1953 aviation accident in India

On 2 May 1953, BOAC Flight 783, a de Havilland Comet jetliner registered G-ALYV and operated by British Overseas Airways Corporation, broke up mid-air and crashed after encountering a severe squall, shortly after taking off from Calcutta (now Kolkata), India. All 43 passengers and crew on board were killed.

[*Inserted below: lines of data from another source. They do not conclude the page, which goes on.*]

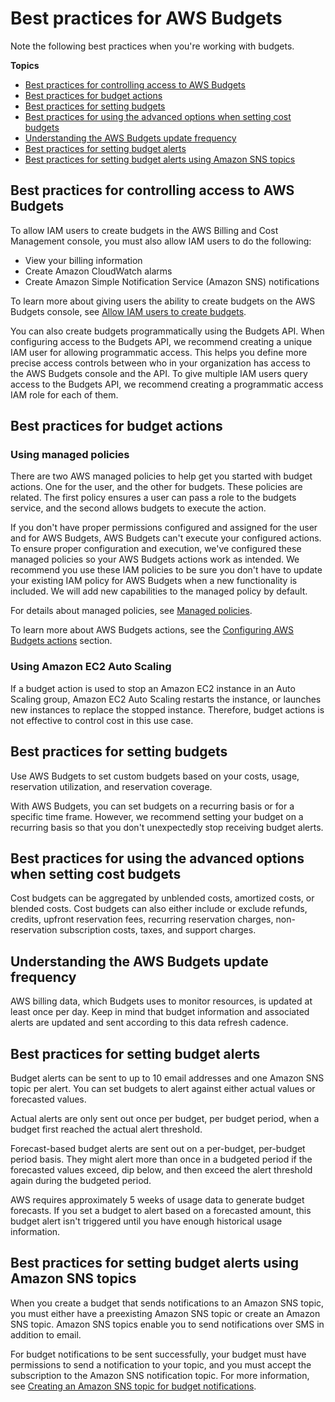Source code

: # Best practices for AWS Budgets<a name="budgets-best-practices"></a>

Note the following best practices when you're working with budgets\.

**Topics**
+ [Best practices for controlling access to AWS Budgets](#budgets-best-practices-access)
+ [Best practices for budget actions](#budgets-best-practices-actions)
+ [Best practices for setting budgets](#budgets-best-practices-setting-budgets)
+ [Best practices for using the advanced options when setting cost budgets](#budgets-best-practices-cost-budgets)
+ [Understanding the AWS Budgets update frequency](#budgets-best-practices-updates)
+ [Best practices for setting budget alerts](#budgets-best-practices-alerts)
+ [Best practices for setting budget alerts using Amazon SNS topics](#budgets-best-practices-alerts-sns-topics)

## Best practices for controlling access to AWS Budgets<a name="budgets-best-practices-access"></a>

To allow IAM users to create budgets in the AWS Billing and Cost Management console, you must also allow IAM users to do the following:
+ View your billing information
+ Create Amazon CloudWatch alarms
+ Create Amazon Simple Notification Service \(Amazon SNS\) notifications

To learn more about giving users the ability to create budgets on the AWS Budgets console, see [Allow IAM users to create budgets](billing-example-policies.md#example-billing-allow-createbudgets)\.

You can also create budgets programmatically using the Budgets API\. When configuring access to the Budgets API, we recommend creating a unique IAM user for allowing programmatic access\. This helps you define more precise access controls between who in your organization has access to the AWS Budgets console and the API\. To give multiple IAM users query access to the Budgets API, we recommend creating a programmatic access IAM role for each of them\.

## Best practices for budget actions<a name="budgets-best-practices-actions"></a>

### Using managed policies<a name="budgets-best-practices-actions-policies"></a>

There are two AWS managed policies to help get you started with budget actions\. One for the user, and the other for budgets\. These policies are related\. The first policy ensures a user can pass a role to the budgets service, and the second allows budgets to execute the action\.

If you don't have proper permissions configured and assigned for the user and for AWS Budgets, AWS Budgets can't execute your configured actions\. To ensure proper configuration and execution, we've configured these managed policies so your AWS Budgets actions work as intended\. We recommend you use these IAM policies to be sure you don't have to update your existing IAM policy for AWS Budgets when a new functionality is included\. We will add new capabilities to the managed policy by default\.

For details about managed policies, see [Managed policies](billing-permissions-ref.md#managed-policies)\.

To learn more about AWS Budgets actions, see the [Configuring AWS Budgets actions](budgets-controls.md) section\.

### Using Amazon EC2 Auto Scaling<a name="budgets-best-practices-actions-auto"></a>

If a budget action is used to stop an Amazon EC2 instance in an Auto Scaling group, Amazon EC2 Auto Scaling restarts the instance, or launches new instances to replace the stopped instance\. Therefore, budget actions is not effective to control cost in this use case\.

## Best practices for setting budgets<a name="budgets-best-practices-setting-budgets"></a>

Use AWS Budgets to set custom budgets based on your costs, usage, reservation utilization, and reservation coverage\.

With AWS Budgets, you can set budgets on a recurring basis or for a specific time frame\. However, we recommend setting your budget on a recurring basis so that you don't unexpectedly stop receiving budget alerts\.

## Best practices for using the advanced options when setting cost budgets<a name="budgets-best-practices-cost-budgets"></a>

Cost budgets can be aggregated by unblended costs, amortized costs, or blended costs\. Cost budgets can also either include or exclude refunds, credits, upfront reservation fees, recurring reservation charges, non\-reservation subscription costs, taxes, and support charges\.

## Understanding the AWS Budgets update frequency<a name="budgets-best-practices-updates"></a>

AWS billing data, which Budgets uses to monitor resources, is updated at least once per day\. Keep in mind that budget information and associated alerts are updated and sent according to this data refresh cadence\.

## Best practices for setting budget alerts<a name="budgets-best-practices-alerts"></a>

Budget alerts can be sent to up to 10 email addresses and one Amazon SNS topic per alert\. You can set budgets to alert against either actual values or forecasted values\.

Actual alerts are only sent out once per budget, per budget period, when a budget first reached the actual alert threshold\.

Forecast\-based budget alerts are sent out on a per\-budget, per\-budget period basis\. They might alert more than once in a budgeted period if the forecasted values exceed, dip below, and then exceed the alert threshold again during the budgeted period\.

AWS requires approximately 5 weeks of usage data to generate budget forecasts\. If you set a budget to alert based on a forecasted amount, this budget alert isn't triggered until you have enough historical usage information\.

## Best practices for setting budget alerts using Amazon SNS topics<a name="budgets-best-practices-alerts-sns-topics"></a>

When you create a budget that sends notifications to an Amazon SNS topic, you must either have a preexisting Amazon SNS topic or create an Amazon SNS topic\. Amazon SNS topics enable you to send notifications over SMS in addition to email\.

For budget notifications to be sent successfully, your budget must have permissions to send a notification to your topic, and you must accept the subscription to the Amazon SNS notification topic\. For more information, see [Creating an Amazon SNS topic for budget notifications](budgets-sns-policy.md)\.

The crash was followed in less than a year by two more fatal accidents involving structural failure of Comet aircraft: BOAC Flight 781 and South African Airways Flight 201, after which the entire fleet was grounded until extensive redesign of the type was carried out, leading to the development of the Comet 2 version.

== History of the flight ==
Flight 783 had originated in Singapore and was a service to London. After a scheduled stopover at Calcutta's Dum Dum Airport (now Netaji Subhas Chandra Bose International Airport), the aircraft departed on 2 May at 16:29 local time (10:59 GMT) on its next segment to Delhi.

Six minutes after takeoff, while the jet was climbing to 7500 ft, radio contact with air traffic control was lost. At around the same time, witnesses on the ground near the village of Jagalgori, around 25 mi north-west of Calcutta, observed the aircraft coming down in flames. Severe rain and thunderstorms were present in the area.

The wreckage of G-ALYV was later found strewn along a 5 mi track, with the main parts still on fire. There were no survivors.

== Victims ==
The 43 people on board were 6 crew members and 37 passengers. The official report states that there were, of the passengers: 31 British, three Americans, two Burmese, and one Filipino on board. Among the victims were Australian politician Trevor Oldham and his wife. In the report, the Oldhams are listed as British nationals.

== Investigation ==
The subsequent investigation found that, after encountering a squall, the aircraft "suffered structural failure in the air which caused fire." The probable cause of the failure was reported as "overstressing which resulted from either: severe gusts encountered in the thundersquall, or overcontrolling or loss of control by the pilot when flying through the thunderstorm."

The investigators also recommended "to consider if any modification to the structure of the Comet is necessary."